*** Material supplied Section Begins ***

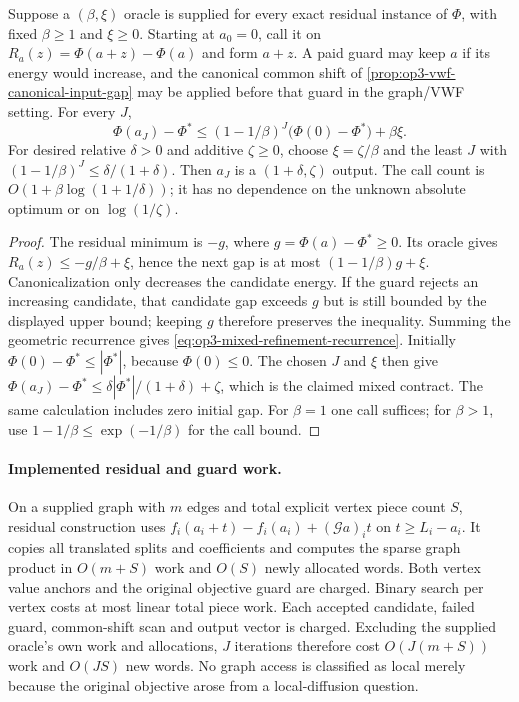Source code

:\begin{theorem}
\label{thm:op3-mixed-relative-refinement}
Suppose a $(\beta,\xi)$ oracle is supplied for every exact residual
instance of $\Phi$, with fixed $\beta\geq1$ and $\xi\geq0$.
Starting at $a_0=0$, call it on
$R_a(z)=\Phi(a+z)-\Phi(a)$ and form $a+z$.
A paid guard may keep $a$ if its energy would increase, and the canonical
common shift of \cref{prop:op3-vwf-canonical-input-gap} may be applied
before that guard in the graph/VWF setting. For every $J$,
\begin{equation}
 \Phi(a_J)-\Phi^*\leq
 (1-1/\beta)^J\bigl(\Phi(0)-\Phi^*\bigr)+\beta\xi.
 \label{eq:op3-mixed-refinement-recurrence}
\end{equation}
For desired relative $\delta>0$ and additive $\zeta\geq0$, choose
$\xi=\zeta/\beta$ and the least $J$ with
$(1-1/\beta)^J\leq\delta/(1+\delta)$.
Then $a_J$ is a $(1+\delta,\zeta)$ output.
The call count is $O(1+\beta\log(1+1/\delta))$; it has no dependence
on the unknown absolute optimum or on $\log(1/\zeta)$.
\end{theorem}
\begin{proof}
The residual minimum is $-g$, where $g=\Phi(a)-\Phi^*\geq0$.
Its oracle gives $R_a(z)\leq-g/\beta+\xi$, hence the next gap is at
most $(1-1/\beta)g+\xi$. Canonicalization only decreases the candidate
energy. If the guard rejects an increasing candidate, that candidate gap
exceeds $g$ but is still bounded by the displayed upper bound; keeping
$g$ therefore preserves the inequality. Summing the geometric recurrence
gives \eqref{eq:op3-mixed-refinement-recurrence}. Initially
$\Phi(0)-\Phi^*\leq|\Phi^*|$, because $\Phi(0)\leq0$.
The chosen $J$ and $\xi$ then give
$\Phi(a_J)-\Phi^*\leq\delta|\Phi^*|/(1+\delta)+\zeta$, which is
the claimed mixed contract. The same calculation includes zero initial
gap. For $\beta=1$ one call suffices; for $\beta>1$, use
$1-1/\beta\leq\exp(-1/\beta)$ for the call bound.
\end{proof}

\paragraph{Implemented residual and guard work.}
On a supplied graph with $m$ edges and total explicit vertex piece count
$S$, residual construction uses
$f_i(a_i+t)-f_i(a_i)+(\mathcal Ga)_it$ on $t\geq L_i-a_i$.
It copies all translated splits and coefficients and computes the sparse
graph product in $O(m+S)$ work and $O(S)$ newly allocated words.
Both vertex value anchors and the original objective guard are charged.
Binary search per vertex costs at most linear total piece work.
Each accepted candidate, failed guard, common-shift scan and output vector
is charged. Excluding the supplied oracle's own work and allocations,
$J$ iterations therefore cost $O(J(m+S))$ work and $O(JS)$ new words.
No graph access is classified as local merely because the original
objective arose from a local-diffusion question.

*** Material supplied Section Ends ***

#### [Assignment]
Copy each line, exactly, that falls between the line containing "No graph access" and the end of the entries, both included.

#### [Solved problem]
No graph access is classified as local merely because the original
objective arose from a local-diffusion question.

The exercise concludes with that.